▶ TASK INPUT
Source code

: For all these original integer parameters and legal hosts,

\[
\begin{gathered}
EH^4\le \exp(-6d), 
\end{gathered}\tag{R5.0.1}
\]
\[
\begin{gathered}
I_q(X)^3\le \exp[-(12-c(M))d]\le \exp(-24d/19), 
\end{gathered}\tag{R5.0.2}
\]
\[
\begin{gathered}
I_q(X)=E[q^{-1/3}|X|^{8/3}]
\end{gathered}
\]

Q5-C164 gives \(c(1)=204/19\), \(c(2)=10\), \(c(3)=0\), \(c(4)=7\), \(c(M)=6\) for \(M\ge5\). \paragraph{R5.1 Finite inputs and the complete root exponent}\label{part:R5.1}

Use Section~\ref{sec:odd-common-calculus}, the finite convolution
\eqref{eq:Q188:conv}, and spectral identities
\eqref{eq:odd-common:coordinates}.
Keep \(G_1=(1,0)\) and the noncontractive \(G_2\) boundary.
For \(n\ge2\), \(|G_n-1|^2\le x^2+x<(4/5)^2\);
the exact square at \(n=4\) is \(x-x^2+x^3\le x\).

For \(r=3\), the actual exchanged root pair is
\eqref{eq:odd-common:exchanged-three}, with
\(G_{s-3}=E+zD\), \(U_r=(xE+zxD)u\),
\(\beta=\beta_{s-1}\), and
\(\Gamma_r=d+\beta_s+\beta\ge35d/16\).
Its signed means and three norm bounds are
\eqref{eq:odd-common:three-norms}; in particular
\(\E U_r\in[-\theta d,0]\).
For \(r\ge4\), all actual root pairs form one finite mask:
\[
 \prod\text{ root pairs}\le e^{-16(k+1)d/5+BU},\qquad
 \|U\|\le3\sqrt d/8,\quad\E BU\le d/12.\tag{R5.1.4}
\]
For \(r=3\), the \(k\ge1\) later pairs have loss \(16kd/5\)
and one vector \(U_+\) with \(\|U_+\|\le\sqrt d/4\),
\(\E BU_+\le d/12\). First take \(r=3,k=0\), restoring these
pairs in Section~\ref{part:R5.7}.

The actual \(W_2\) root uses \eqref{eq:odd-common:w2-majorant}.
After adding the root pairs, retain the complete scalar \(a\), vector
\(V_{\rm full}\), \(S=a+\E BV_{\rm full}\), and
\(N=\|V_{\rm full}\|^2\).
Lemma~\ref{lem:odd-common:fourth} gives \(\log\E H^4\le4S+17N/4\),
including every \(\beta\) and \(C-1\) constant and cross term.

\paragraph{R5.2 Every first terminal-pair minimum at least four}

▶ TASK
Return only the lines above that run from the opening line through the line containing "Finite inputs and", exactly as written.

▶ YOUR RESPONSE
Source code

: For all these original integer parameters and legal hosts,

\[
\begin{gathered}
EH^4\le \exp(-6d), 
\end{gathered}\tag{R5.0.1}
\]
\[
\begin{gathered}
I_q(X)^3\le \exp[-(12-c(M))d]\le \exp(-24d/19), 
\end{gathered}\tag{R5.0.2}
\]
\[
\begin{gathered}
I_q(X)=E[q^{-1/3}|X|^{8/3}]
\end{gathered}
\]

Q5-C164 gives \(c(1)=204/19\), \(c(2)=10\), \(c(3)=0\), \(c(4)=7\), \(c(M)=6\) for \(M\ge5\). \paragraph{R5.1 Finite inputs and the complete root exponent}\label{part:R5.1}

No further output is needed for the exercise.